Alle physiologischen Vorgänge benötigen Wasser. Ein Mensch kann mehrere Wochen Nahrung auskommen, aber nur wenige Tage ohne Wasser. Aber obwohl wir wissen, dass es wichtig ist, regelmäßig und reichlich Wasser zu trinken, vernachlässigen wir diesen Vorgang nicht selten. Wie oft ertappen wir uns dabei, wieder mal zu wenig von diesem kostbaren Gut inhaliert zu haben.

Selbstdisziplin beim Wasser trinken

Sicherlich, es erfordert eine gewisse Selbstdisziplin, einen bestimmten Wasservorrat rund um die Uhr zur Verfügung zu haben und die Wasseraufnahme logistisch zu überwachen. Ein weiterer Nebeneffekt ist sicherlich auch der Gang zur Toilette, dessen Häufigkeit sich bei regelmäßigen Wasser trinken natürlich erhöhen wird.
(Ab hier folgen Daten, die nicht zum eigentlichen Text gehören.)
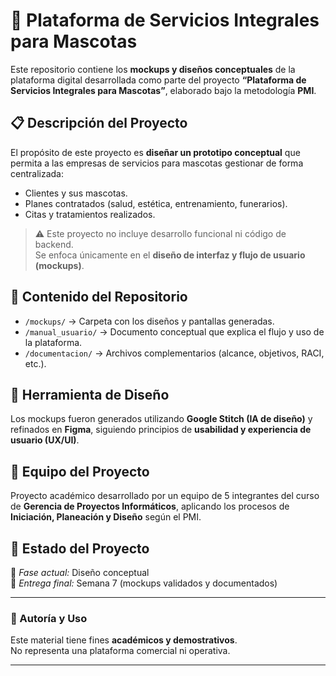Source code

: # 🐶 Plataforma de Servicios Integrales para Mascotas

Este repositorio contiene los **mockups y diseños conceptuales** de la plataforma digital desarrollada como parte del proyecto **“Plataforma de Servicios Integrales para Mascotas”**, elaborado bajo la metodología **PMI**.

## 📋 Descripción del Proyecto
El propósito de este proyecto es **diseñar un prototipo conceptual** que permita a las empresas de servicios para mascotas gestionar de forma centralizada:
- Clientes y sus mascotas.  
- Planes contratados (salud, estética, entrenamiento, funerarios).  
- Citas y tratamientos realizados.  

> ⚠️ Este proyecto no incluye desarrollo funcional ni código de backend.  
> Se enfoca únicamente en el **diseño de interfaz y flujo de usuario (mockups)**.

## 🧩 Contenido del Repositorio
- `/mockups/` → Carpeta con los diseños y pantallas generadas.  
- `/manual_usuario/` → Documento conceptual que explica el flujo y uso de la plataforma.  
- `/documentacion/` → Archivos complementarios (alcance, objetivos, RACI, etc.).

## 🎨 Herramienta de Diseño
Los mockups fueron generados utilizando **Google Stitch (IA de diseño)** y refinados en **Figma**, siguiendo principios de **usabilidad y experiencia de usuario (UX/UI)**.

## 👥 Equipo del Proyecto
Proyecto académico desarrollado por un equipo de 5 integrantes del curso de **Gerencia de Proyectos Informáticos**, aplicando los procesos de **Iniciación, Planeación y Diseño** según el PMI.

## 📅 Estado del Proyecto
📍 *Fase actual:* Diseño conceptual  
📍 *Entrega final:* Semana 7 (mockups validados y documentados)

---

### 🐾 Autoría y Uso
Este material tiene fines **académicos y demostrativos**.  
No representa una plataforma comercial ni operativa.

---
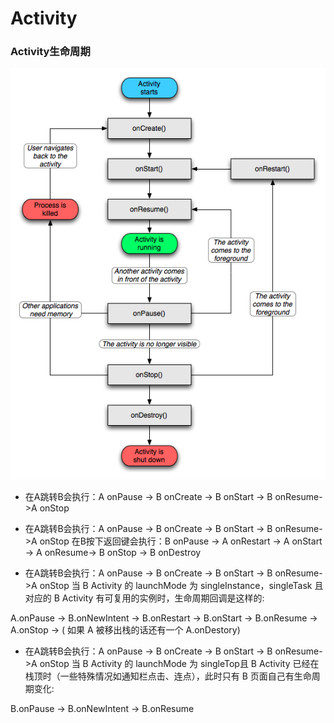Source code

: # Activity

### Activity生命周期
![](https://github.com/tianhe-github/Notes/blob/main/android/activity/imgs/687474703a2f2f696d672e626c6f672e6373646e2e6e65742f3230313330383238313431393032383132.png)


- 在A跳转B会执行：A onPause ->  B onCreate -> B onStart -> B onResume->A onStop

- 在A跳转B会执行：A onPause ->  B onCreate -> B onStart -> B onResume->A onStop
在B按下返回键会执行：B onPause -> A onRestart -> A onStart -> A onResume-> B onStop -> B onDestroy

- 在A跳转B会执行：A onPause ->  B onCreate -> B onStart -> B onResume->A onStop
当 B Activity 的 launchMode 为 singleInstance，singleTask 且对应的 B Activity 有可复用的实例时，生命周期回调是这样的:

A.onPause -> B.onNewIntent -> B.onRestart -> B.onStart -> B.onResume -> A.onStop -> ( 如果 A 被移出栈的话还有一个 A.onDestory)

- 在A跳转B会执行：A onPause ->  B onCreate -> B onStart -> B onResume->A onStop
当 B Activity 的 launchMode 为 singleTop且 B Activity 已经在栈顶时（一些特殊情况如通知栏点击、连点），此时只有 B 页面自己有生命周期变化:

B.onPause -> B.onNewIntent -> B.onResume




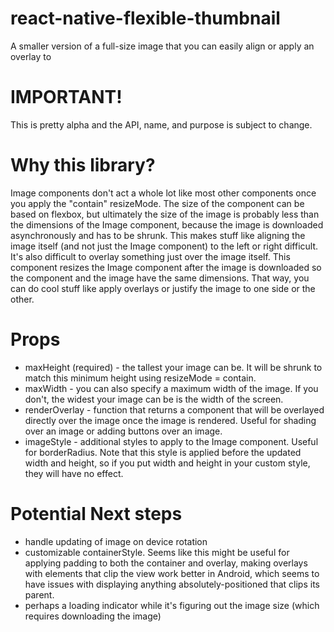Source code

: # react-native-flexible-thumbnail
A smaller version of a full-size image that you can easily align or apply an overlay to

# IMPORTANT!
This is pretty alpha and the API, name, and purpose is subject to change.

# Why this library?
Image components don't act a whole lot like most other components once you apply the "contain" resizeMode. The size of the component can be based on flexbox, but ultimately the size of the image is probably less than the dimensions of the Image component, because the image is downloaded asynchronously and has to be shrunk. This makes stuff like aligning the image itself (and not just the Image component) to the left or right difficult. It's also difficult to overlay something just over the image itself.
This component resizes the Image component after the image is downloaded so the component and the image have the same dimensions. That way, you can do cool stuff like apply overlays or justify the image to one side or the other.

# Props
* maxHeight (required) - the tallest your image can be. It will be shrunk to match this minimum height using resizeMode = contain.
* maxWidth - you can also specify a maximum width of the image. If you don't, the widest your image can be is the width of the screen.
* renderOverlay - function that returns a component that will be overlayed directly over the image once the image is rendered. Useful for shading over an image or adding buttons over an image.
* imageStyle - additional styles to apply to the Image component. Useful for borderRadius. Note that this style is applied before the updated width and height, so if you put width and height in your custom style, they will have no effect.

# Potential Next steps
* handle updating of image on device rotation
* customizable containerStyle. Seems like this might be useful for applying padding to both the container and overlay, making overlays with elements that clip the view work better in Android, which seems to have issues with displaying anything absolutely-positioned that clips its parent.
* perhaps a loading indicator while it's figuring out the image size (which requires downloading the image)
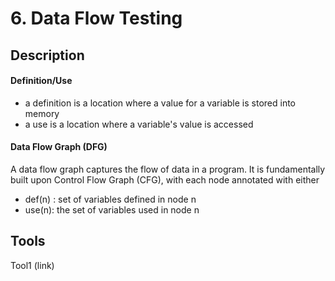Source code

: # 6. Data Flow Testing

## Description

#### Definition/Use

* a definition is a location where a value for a variable is stored into memory
* a use is a location where a variable's value is accessed

#### Data Flow Graph (DFG)

A data flow graph captures the flow of data in a program. It is fundamentally built upon Control Flow Graph (CFG), with each node annotated with either

* def(n) : set of variables defined in node n
* use(n): the set of variables used in node n



## Tools&#x20;

Tool1 (link)
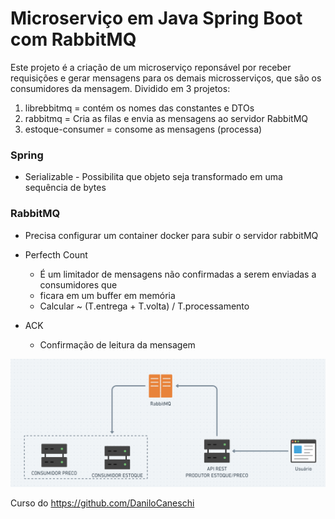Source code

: # Microserviço em Java Spring Boot com RabbitMQ

Este projeto é a criação de um microserviço reponsável por receber requisições e gerar mensagens para os demais microsserviços, que são os consumidores da mensagem.
Dividido em 3 projetos:

1. librebbitmq = contém os nomes das constantes e DTOs
2. rabbitmq = Cria as filas e envia as mensagens ao servidor RabbitMQ
3. estoque-consumer = consome as mensagens (processa)

### Spring

- Serializable - Possibilita que objeto seja transformado em uma sequência de bytes

### RabbitMQ

- Precisa configurar um container docker para subir o servidor rabbitMQ

- Perfecth Count
  - É um limitador de mensagens não confirmadas a serem enviadas a consumidores que
  - ficara em um buffer em memória
  - Calcular ~ (T.entrega + T.volta) / T.processamento
- ACK
  - Confirmação de leitura da mensagem


![Projeto](https://github.com/thomaserick/rabbitMQ/blob/main/img/rabbitmq.png)


Curso do https://github.com/DaniloCaneschi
Klar, man will seiner kleinen Bürowelt ja keine unnötigen Spekulationen schüren, die im Zusammenhang mit dem häufigen Wasser lassen stehen, aber die Argumente, die für einen erhöhten Wasser-Konsum sprechen, sind im wahrsten Sinne des Wortes wasserdicht: Dein Stoffwechsel wird angekurbelt, alle Giftstoffe werden aus deinem Körper geschwemmt, Beschwerden können gelindert, Deine Haut wird geschmeidiger, das Denken fällt leichter und Dein Wohlbefinden wächst mit jedem Schluck.

Aber Vorsicht: Zu viel Wasser kann wiederum die Salzkonzentration in den Zellen aus dem Gleichgewicht bringen. Deshalb solltest Du zu diesem Thema im Rahmen einer gesunden Ernährung einen Fachmann aufsuchen.